Monitoring of phosphorus bioavailability in water by an immobilized luminescent cyanobacterial reporter strain Academic Article uri icon


  • Massive growth of cyanobacteria, known as ‘algal blooms’, has become a major concern for water monitoring. It has been observed that environmental factors like temperature, light, and certain patterns of availability of nutrients such as P, N, Fe influence cyanobacterial proliferation and toxin production. In order to monitor nutrients in aquatic ecosystems, an assay for monitoring phosphorus bioavailability to cyanobacteria was developed.

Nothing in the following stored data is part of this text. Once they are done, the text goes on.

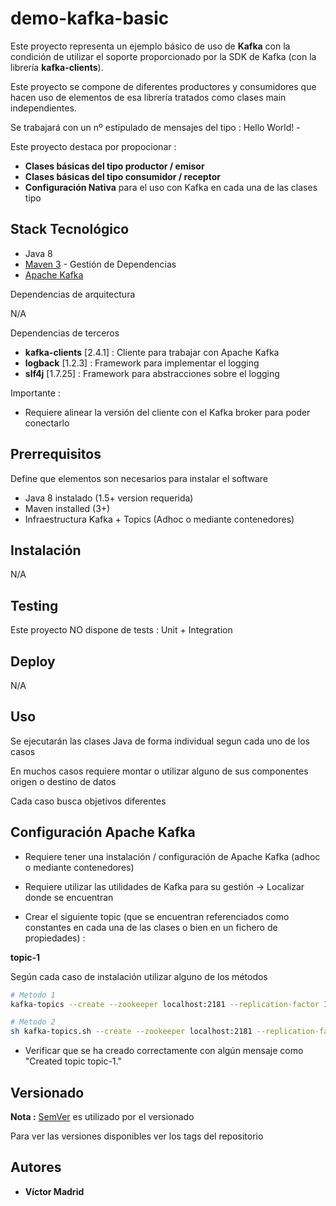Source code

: # demo-kafka-basic

Este proyecto representa un ejemplo básico de uso de **Kafka** con la condición de utilizar el soporte proporcionado por la SDK de Kafka (con la librería **kafka-clients**).

Este proyecto se compone de diferentes productores y consumidores que hacen uso de elementos de esa librería tratados como clases main independientes.

Se trabajará con un nº estipulado de mensajes del tipo : Hello World! <ID> - <FECHA>

Este proyecto destaca por propocionar :

* **Clases básicas del tipo productor / emisor**
* **Clases básicas del tipo consumidor / receptor**
* **Configuración Nativa** para el uso con Kafka en cada una de las clases tipo 





## Stack Tecnológico

* Java 8
* [Maven 3](https://maven.apache.org/) - Gestión de Dependencias
* [Apache Kafka ](https://kafka.apache.org/)

Dependencias de arquitectura

N/A

Dependencias de terceros

* **kafka-clients** [2.4.1] : Cliente para trabajar con Apache Kafka
* **logback** [1.2.3] : Framework para implementar el logging
* **slf4j** [1.7.25] : Framework para abstracciones sobre el logging




Importante :

* Requiere alinear la versión del cliente con el Kafka broker para poder conectarlo





## Prerrequisitos

Define que elementos son necesarios para instalar el software

* Java 8 instalado (1.5+ version requerida)
* Maven installed  (3+)
* Infraestructura Kafka + Topics (Adhoc o mediante contenedores)





## Instalación

N/A






## Testing

Este proyecto NO dispone de tests  : Unit + Integration





## Deploy

N/A





## Uso

Se ejecutarán las clases Java de forma individual segun cada uno de los casos

En muchos casos requiere montar o utilizar alguno de sus componentes origen o destino de datos


Cada caso busca objetivos diferentes





## Configuración Apache Kafka 

* Requiere tener una instalación / configuración de Apache Kafka (adhoc o mediante contenedores)

* Requiere utilizar las utilidades de Kafka para su gestión -> Localizar donde se encuentran

* Crear el siguiente topic (que se encuentran referenciados como constantes en cada una de las clases o bien en un fichero de propiedades) :


**topic-1**

Según cada caso de instalación utilizar alguno de los métodos

```bash
# Metodo 1
kafka-topics --create --zookeeper localhost:2181 --replication-factor 1 --partitions 1 --topic topic-1

# Metodo 2
sh kafka-topics.sh --create --zookeeper localhost:2181 --replication-factor 1 --partitions 1 --topic topic-1
```

* Verificar que se ha creado correctamente con algún mensaje como "Created topic topic-1."





## Versionado

**Nota :** [SemVer](http://semver.org/) es utilizado por el versionado

Para ver las versiones disponibles ver los tags del repositorio





## Autores

* **Víctor Madrid**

The test consists of an immobilized luminescent reporter strain of Synechococcus PCC 7942, designated APL. The reporter strain harbours the gene coding the reporter protein luciferase from Vibrio harveyi under control of the inducible alkaline phosphatase promoter from Synechococcus PCC 7942, and can be induced under phosphorus limitation. The resultant CyanoSensor detects PO43−−P in a concentration range of 0.3–8 μM after a sample incubation time of 8 h under continuous illumination (50 μE m−2 s−1). The sensor also responded to a variety of organic phosphorus sources and was storable for 3 weeks at 4 °C. It could be demonstrated that the CyanoSensor for bioavailability monitoring is an improvement to conventional phosphorus detection methods.